_Aim of the exercise_
Pictures stay out; everything else in the records is to be copied exactly.

_Source data_

---*---

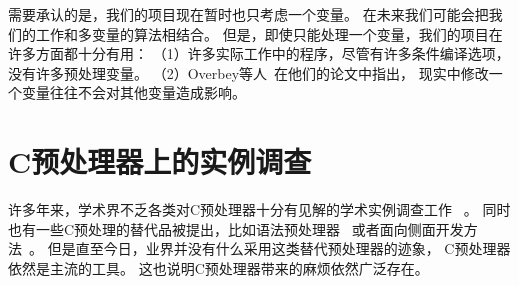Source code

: 需要承认的是，我们的项目现在暂时也只考虑一个变量。
在未来我们可能会把我们的工作和多变量的算法相结合。
但是，即使只能处理一个变量，我们的项目在许多方面都十分有用：
（1）许多实际工作中的程序，尽管有许多条件编译选项，没有许多预处理变量。
（2）Overbey等人~\parencite{Overbey2014}在他们的论文中指出，
现实中修改一个变量往往不会对其他变量造成影响。




%
%

\section{C预处理器上的实例调查}
许多年来，学术界不乏各类对C预处理器十分有见解的学术实例调查工作
~\parencite{Spencer92,ernst2002empirical,Liebig2011}。
同时也有一些C预处理的替代品被提出，比如语法预处理器~\parencite{Weise1993,McCloskey:2005}
或者面向侧面开发方法~\parencite{Lohmann2006,Adams2009,Boucher2010}。
但是直至今日，业界并没有什么采用这类替代预处理器的迹象，
C预处理器依然是主流的工具。
这也说明C预处理器带来的麻烦依然广泛存在。




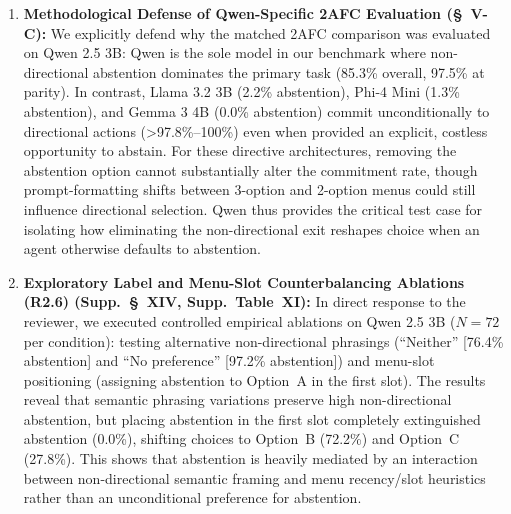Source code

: \documentclass[11pt]{article}
\begin{document}
\begin{enumerate}[leftmargin=*]
\item \textbf{Methodological Defense of Qwen-Specific 2AFC Evaluation (\S~V-C):} We explicitly defend why the matched 2AFC comparison was evaluated on Qwen 2.5 3B: Qwen is the sole model in our benchmark where non-directional abstention dominates the primary task (85.3\% overall, 97.5\% at parity). In contrast, Llama 3.2 3B (2.2\% abstention), Phi-4 Mini (1.3\% abstention), and Gemma 3 4B (0.0\% abstention) commit unconditionally to directional actions (>97.8\%--100\%) even when provided an explicit, costless opportunity to abstain. For these directive architectures, removing the abstention option cannot substantially alter the commitment rate, though prompt-formatting shifts between 3-option and 2-option menus could still influence directional selection. Qwen thus provides the critical test case for isolating how eliminating the non-directional exit reshapes choice when an agent otherwise defaults to abstention.
\item \textbf{Exploratory Label and Menu-Slot Counterbalancing Ablations (R2.6) (Supp.~\S~XIV, Supp.~Table~XI):} In direct response to the reviewer, we executed controlled empirical ablations on Qwen 2.5 3B ($N=72$ per condition): testing alternative non-directional phrasings (``Neither'' [76.4\% abstention] and ``No preference'' [97.2\% abstention]) and menu-slot positioning (assigning abstention to Option~A in the first slot). The results reveal that semantic phrasing variations preserve high non-directional abstention, but placing abstention in the first slot completely extinguished abstention (0.0\%), shifting choices to Option~B (72.2\%) and Option~C (27.8\%). This shows that abstention is heavily mediated by an interaction between non-directional semantic framing and menu recency/slot heuristics rather than an unconditional preference for abstention.

\end{enumerate}
\end{document}
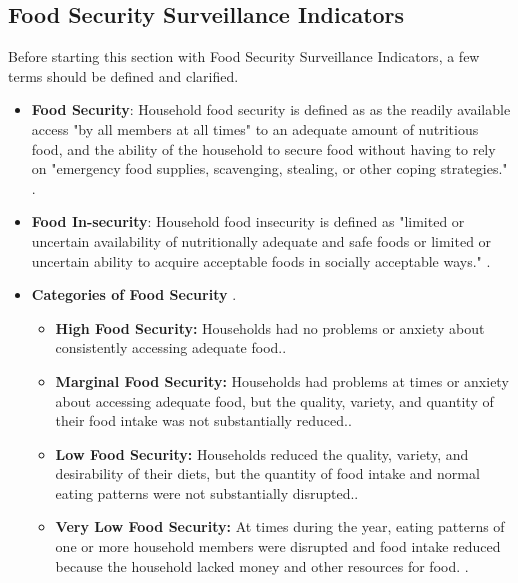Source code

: \documentclass[12pt,letterpaper]{report}
\begin{document}
\subsection{Food Security Surveillance Indicators}

Before starting this section with Food Security Surveillance Indicators, a few terms should be defined and clarified.

\begin{itemize}

\item\textbf{Food Security}: Household food security is defined as as the readily available access "by all members at all times" to an adequate amount of nutritious food, and the ability of the household to secure food without having to rely on "emergency food supplies, scavenging, stealing, or other coping strategies." \cite{anderson1990core}.

\item\textbf{Food In-security}: Household food insecurity is defined as "limited or uncertain availability of nutritionally adequate and safe foods or limited or uncertain ability to acquire acceptable foods in socially acceptable ways." \cite{anderson1990core}.

\item\textbf{Categories of Food Security} \cite{USDAERSFS}.
	\begin{itemize}
		\item \textbf{High Food Security:} Households had no problems or anxiety about consistently accessing adequate food.\cite{USDAERSFS}.
		\item \textbf{Marginal Food Security:} Households had problems at times or anxiety about accessing adequate food, but the quality, variety, and quantity of their food intake was not substantially reduced.\cite{USDAERSFS}.
		\item \textbf{Low Food Security:} Households reduced the quality, variety, and desirability of their diets, but the quantity of food intake and normal eating patterns were not substantially disrupted.\cite{USDAERSFS}.
		\item \textbf{Very Low Food Security:} At times during the year, eating patterns of one or more household members were disrupted and food intake reduced because the household lacked money and other resources for food. \cite{USDAERSFS}.
\end{itemize}


\end{itemize}
\end{document}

---*---

_Exercise output_
Source code

: 需要承认的是，我们的项目现在暂时也只考虑一个变量。
在未来我们可能会把我们的工作和多变量的算法相结合。
但是，即使只能处理一个变量，我们的项目在许多方面都十分有用：
（1）许多实际工作中的程序，尽管有许多条件编译选项，没有许多预处理变量。
（2）Overbey等人~\parencite{Overbey2014}在他们的论文中指出，
现实中修改一个变量往往不会对其他变量造成影响。




%
%

\section{C预处理器上的实例调查}
许多年来，学术界不乏各类对C预处理器十分有见解的学术实例调查工作
~\parencite{Spencer92,ernst2002empirical,Liebig2011}。
同时也有一些C预处理的替代品被提出，比如语法预处理器~\parencite{Weise1993,McCloskey:2005}
或者面向侧面开发方法~\parencite{Lohmann2006,Adams2009,Boucher2010}。
但是直至今日，业界并没有什么采用这类替代预处理器的迹象，
C预处理器依然是主流的工具。
这也说明C预处理器带来的麻烦依然广泛存在。




Source code

: \documentclass[11pt]{article}
\begin{document}
\begin{enumerate}[leftmargin=*]
\item \textbf{Methodological Defense of Qwen-Specific 2AFC Evaluation (\S~V-C):} We explicitly defend why the matched 2AFC comparison was evaluated on Qwen 2.5 3B: Qwen is the sole model in our benchmark where non-directional abstention dominates the primary task (85.3\% overall, 97.5\% at parity). In contrast, Llama 3.2 3B (2.2\% abstention), Phi-4 Mini (1.3\% abstention), and Gemma 3 4B (0.0\% abstention) commit unconditionally to directional actions (>97.8\%--100\%) even when provided an explicit, costless opportunity to abstain. For these directive architectures, removing the abstention option cannot substantially alter the commitment rate, though prompt-formatting shifts between 3-option and 2-option menus could still influence directional selection. Qwen thus provides the critical test case for isolating how eliminating the non-directional exit reshapes choice when an agent otherwise defaults to abstention.
\item \textbf{Exploratory Label and Menu-Slot Counterbalancing Ablations (R2.6) (Supp.~\S~XIV, Supp.~Table~XI):} In direct response to the reviewer, we executed controlled empirical ablations on Qwen 2.5 3B ($N=72$ per condition): testing alternative non-directional phrasings (``Neither'' [76.4\% abstention] and ``No preference'' [97.2\% abstention]) and menu-slot positioning (assigning abstention to Option~A in the first slot). The results reveal that semantic phrasing variations preserve high non-directional abstention, but placing abstention in the first slot completely extinguished abstention (0.0\%), shifting choices to Option~B (72.2\%) and Option~C (27.8\%). This shows that abstention is heavily mediated by an interaction between non-directional semantic framing and menu recency/slot heuristics rather than an unconditional preference for abstention.

\end{enumerate}
\end{document}
Source code

: \documentclass[12pt,letterpaper]{report}
\begin{document}
\subsection{Food Security Surveillance Indicators}

Before starting this section with Food Security Surveillance Indicators, a few terms should be defined and clarified.

\begin{itemize}

\item\textbf{Food Security}: Household food security is defined as as the readily available access "by all members at all times" to an adequate amount of nutritious food, and the ability of the household to secure food without having to rely on "emergency food supplies, scavenging, stealing, or other coping strategies." \cite{anderson1990core}.

\item\textbf{Food In-security}: Household food insecurity is defined as "limited or uncertain availability of nutritionally adequate and safe foods or limited or uncertain ability to acquire acceptable foods in socially acceptable ways." \cite{anderson1990core}.

\item\textbf{Categories of Food Security} \cite{USDAERSFS}.
	\begin{itemize}
		\item \textbf{High Food Security:} Households had no problems or anxiety about consistently accessing adequate food.\cite{USDAERSFS}.
		\item \textbf{Marginal Food Security:} Households had problems at times or anxiety about accessing adequate food, but the quality, variety, and quantity of their food intake was not substantially reduced.\cite{USDAERSFS}.
		\item \textbf{Low Food Security:} Households reduced the quality, variety, and desirability of their diets, but the quantity of food intake and normal eating patterns were not substantially disrupted.\cite{USDAERSFS}.
		\item \textbf{Very Low Food Security:} At times during the year, eating patterns of one or more household members were disrupted and food intake reduced because the household lacked money and other resources for food. \cite{USDAERSFS}.
\end{itemize}


\end{itemize}
\end{document}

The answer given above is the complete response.